**Saved entries**.
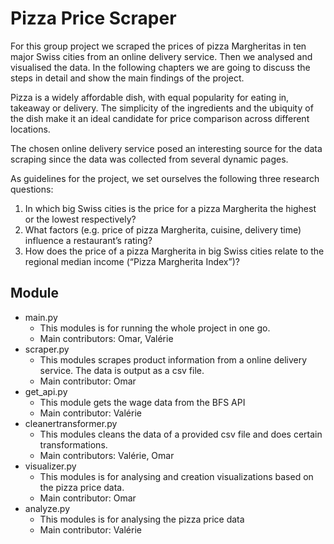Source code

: # Pizza Price Scraper 
For this group project we scraped the prices of pizza Margheritas in ten major Swiss cities from an online delivery service. Then we analysed and visualised the data. In the following chapters we are going to discuss the steps in detail and show the main findings of the project.

Pizza is a widely affordable dish, with equal popularity for eating in, takeaway or delivery. The simplicity of the ingredients and the ubiquity of the dish make it an ideal candidate for price comparison across different locations.

The chosen online delivery service posed an interesting source for the data scraping since the data was collected from several dynamic pages. 

As guidelines for the project, we set ourselves the following three research questions:
1.	In which big Swiss cities is the price for a pizza Margherita the highest or the lowest respectively?
2.	What factors (e.g. price of pizza Margherita, cuisine, delivery time) influence a restaurant’s rating?
3.	How does the price of a pizza Margherita in big Swiss cities relate to the regional median income (“Pizza Margherita Index”)?

## Module
- main.py
  - This modules is for running the whole project in one go.
  - Main contributors: Omar, Valérie
- scraper.py
  - This modules scrapes product information from a online delivery service. The data is output as a csv file.
  - Main contributor: Omar
- get_api.py
  - This module gets the wage data from the BFS API
  - Main contributor: Valérie
- cleanertransformer.py
  - This modules cleans the data of a provided csv file and does certain transformations.
  - Main contributors: Valérie, Omar
- visualizer.py
  - This modules is for analysing and creation visualizations based on the pizza price data.
  - Main contributor: Omar
- analyze.py
  - This modules is for analysing the pizza price data
  - Main contributor: Valérie
 
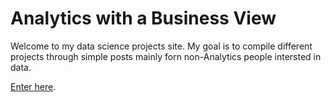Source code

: # Analytics with a Business View
Welcome to my data science projects site. My goal is to compile different projects through simple posts mainly forn non-Analytics people intersted in data.

[Enter here](https://carordo.github.io/blog).
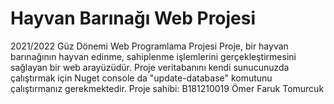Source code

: # Hayvan Barınağı Web Projesi
2021/2022 Güz Dönemi Web Programlama Projesi
Proje, bir hayvan barınağının hayvan edinme, sahiplenme işlemlerini gerçekleştirmesini sağlayan
bir web arayüzüdür.
Proje veritabanını kendi sunucunuzda çalıştırmak için Nuget console da "update-database"
komutunu çalıştırmanız gerekmektedir.
Proje sahibi:
B181210019 Ömer Faruk Tomurcuk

**Directions**. Extract every line above containing the word "from".

**Solution to the problem**.
For this group project we scraped the prices of pizza Margheritas in ten major Swiss cities from an online delivery service. Then we analysed and visualised the data. In the following chapters we are going to discuss the steps in detail and show the main findings of the project.
The chosen online delivery service posed an interesting source for the data scraping since the data was collected from several dynamic pages. 
  - This modules scrapes product information from a online delivery service. The data is output as a csv file.
  - This module gets the wage data from the BFS API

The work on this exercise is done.